Большую часть времени Наташа сражалась с новой электрической плитой на кухне, он работал на улице, предоставленный себе самому, их дни текли в неторопливом, ничем не нарушаемом спокойствии, среди частых звонков дочерей из Парижа, обещавших скоро приехать, и вечерних преферансов, чтения или посиделок с Мариной, которые тоже были отдушиной в их одиночестве, пока в один погожий и по-настоящему прекрасный день он не отправился около пяти часов вечера вместе с шофером в ближайший курортный городок Веггис купить закончившуюся бумагу, конверты, ручки, спички, свежие русские газеты и еще кое-что из тех незначительных мелочей, без которых было трудно обойтись в хозяйстве.
День выдался на редкость солнечным и теплым, и в Веггисе, который находился менее чем в трех километрах от их виллы, но благодаря его особому колдовскому местоположению славился необычайно мягким и приятным климатом, царила настоящая весна. Вдоль набережной обильно цвели розы, зеленели магнолии, каштаны, пальмы и обвивавшие решетчатые ограждения виноградные лозы, создавая атмосферу южного приморского города и делая его похожим на Ниццу, Сан-Ремо или Монте-Карло. С.Р. остановил автомобиль неподалеку от белокаменной Капеллы Всех Святых, стоявшей рядом с пристанью на берегу озера, и предпочел дальше идти пешком, пaмятуя о печальном прошлогоднем инциденте, когда он, направляясь на аукцион для покупки лодки и еле-еле продвигаясь по узким улочкам Веггиса, все же умудрился задавить маленькую собачку, которая сама прыгнула под колеса его автомобиля.
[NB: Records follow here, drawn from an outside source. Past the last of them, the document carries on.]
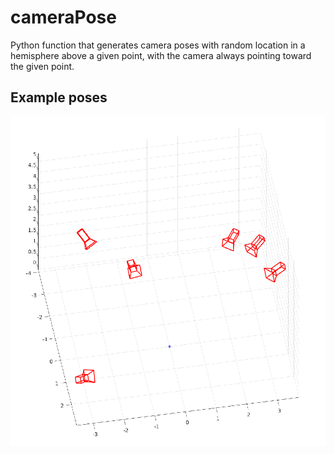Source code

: # cameraPose
Python function that generates camera poses with random location in a hemisphere above a given point, with the camera always pointing toward the given point. 

## Example poses
![Six example camera poses](camPose.png)
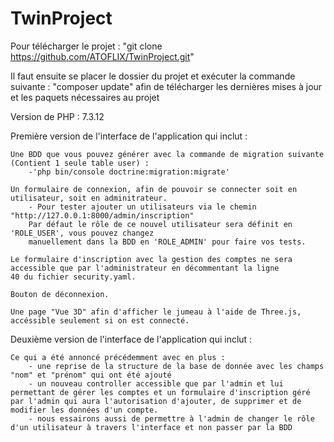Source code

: # TwinProject

Pour télécharger le projet : "git clone https://github.com/ATOFLIX/TwinProject.git"

Il faut ensuite se placer le dossier du projet et exécuter la commande suivante : 
"composer update" afin de télécharger les dernières mises à jour et les paquets nécessaires au projet

Version de PHP : 7.3.12

Première version de l'interface de l'application qui inclut :

    Une BDD que vous pouvez générer avec la commande de migration suivante (Contient 1 seule table user) :
        -'php bin/console doctrine:migration:migrate'

    Un formulaire de connexion, afin de pouvoir se connecter soit en utilisateur, soit en adminitrateur.
        - Pour tester ajouter un utilisateurs via le chemin "http://127.0.0.1:8000/admin/inscription"
        Par défaut le rôle de ce nouvel utilisateur sera définit en 'ROLE_USER', vous pouvez changez 
        manuellement dans la BDD en 'ROLE_ADMIN' pour faire vos tests.

    Le formulaire d'inscription avec la gestion des comptes ne sera accessible que par l'administrateur en décommentant la ligne
    40 du fichier security.yaml.

    Bouton de déconnexion.

    Une page "Vue 3D" afin d'afficher le jumeau à l'aide de Three.js, accéssible seulement si on est connecté.
   
   Deuxième version de l'interface de l'application qui inclut :
    
    Ce qui a été annoncé précédemment avec en plus : 
        - une reprise de la structure de la base de donnée avec les champs "nom" et "prénom" qui ont été ajouté
        - un nouveau controller accessible que par l'admin et lui permettant de gérer les comptes et un formulaire d'inscription géré               par l'admin qui aura l'autorisation d'ajouter, de supprimer et de modifier les données d'un compte.
        - nous essairons aussi de permettre à l'admin de changer le rôle d'un utilisateur à travers l'interface et non passer par la BDD
    
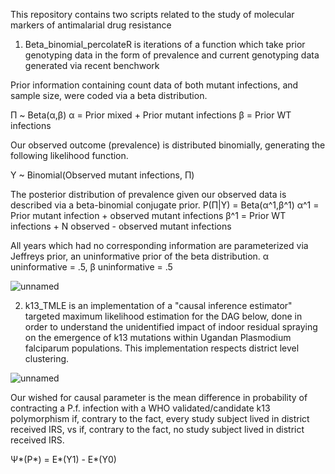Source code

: This repository contains two scripts related to the study of molecular markers of antimalarial drug resistance

1. Beta_binomial_percolateR is iterations of a function which take prior genotyping data in the form of prevalence and current genotyping data generated via recent benchwork


Prior information containing count data of both mutant infections, and sample size, were coded via a beta distribution.

Π ~ Beta(α,β)
α = Prior mixed + Prior mutant infections
β = Prior WT infections

Our observed outcome (prevalence) is distributed binomially, generating the following likelihood function.

Y ~ Binomial(Observed mutant infections, Π) 

The posterior distribution of prevalence given our observed data is described via a beta-binomial conjugate prior. 
	P(Π|Y) = Beta(α^1,β^1) 
α^1 = Prior mutant infection + observed mutant infections 
β^1 = Prior WT infections + N observed - observed mutant infections 

All years which had no corresponding information are parameterized via Jeffreys prior, an uninformative prior of the beta distribution.
α uninformative = .5, 
β uninformative = .5

![unnamed](https://github.com/user-attachments/assets/6a6264a2-9bf6-4aee-bd60-6d7c5db81cee)

2. k13_TMLE is an implementation of a "causal inference estimator" targeted maximum likelihood estimation for the DAG below, done in order to understand the unidentified impact of indoor residual spraying on the emergence of k13 mutations within Ugandan Plasmodium falciparum populations. This implementation respects district level clustering.

![unnamed](https://github.com/user-attachments/assets/48138212-5c41-469b-8141-9efc3a57fb42)

Our wished for causal parameter is the mean difference in probability of contracting a P.f. infection with a WHO validated/candidate k13 polymorphism if, contrary to the fact, every study subject lived in district received IRS, vs if, contrary to the fact, no study subject lived in district received IRS.

Ψ*(P*) = E*(Y1) - E*(Y0)







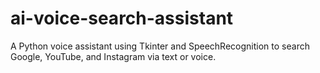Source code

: # ai-voice-search-assistant
A Python voice assistant using Tkinter and SpeechRecognition to search Google, YouTube, and Instagram via text or voice.
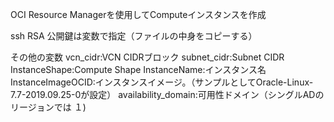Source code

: OCI Resource Managerを使用してComputeインスタンスを作成

ssh RSA 公開鍵は変数で指定（ファイルの中身をコピーする）

その他の変数
vcn_cidr:VCN CIDRブロック
subnet_cidr:Subnet CIDR
InstanceShape:Compute Shape
InstanceName:インスタンス名
InstanceImageOCID:インスタンスイメージ。（サンプルとしてOracle-Linux-7.7-2019.09.25-0が設定）
availability_domain:可用性ドメイン（シングルADのリージョンでは １)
Становилось жарко, он распахнул пальто и, беспечно улыбаясь и подставляя уставшее лицо горячим лучам солнца, припекавшего у воды, шел по набережной с обманчивым видом богатого и преуспевающего иностранца, вдыхая полной грудью целительный, пропитанный смолой горный воздух и любуясь подрагивающими в ослепительном солнечном свете зыбкими, серебристыми очертаниями гор и холмов, которые словно совершенная театральная декорация обрамляли озеро и таяли на горизонте. Они были прекрасным дополнением к экзотическим пальмам и магнолиям на городской набережной, которая сама служила прелюдией к маленькому, игрушечному Веггису, раскинувшемуся у подножия горы вдоль усеянного яхтами берега, со своими современными многоэтажными отелями и пасторальными деревянными и каменными домиками с пологими или остроугольными крышами, над которыми возвышалось светлое здание средневекового собора, пронзавшего алым шпилем безоблачное небо. Впереди с левой стороны виднелся суровый и на вид неприступный, увенчанный неровными ребристыми вершинами массивный силуэт Риги – горы, которая защищала Веггис от холодных ветров, и он внезапно вспомнил, как много лет назад, во время одного путешествия в Швейцарию, когда они с Наташей были помоложе и попроворнее, они даже поднялись на самую ее вершину, насладившись открывавшейся оттуда головокружительной панорамой.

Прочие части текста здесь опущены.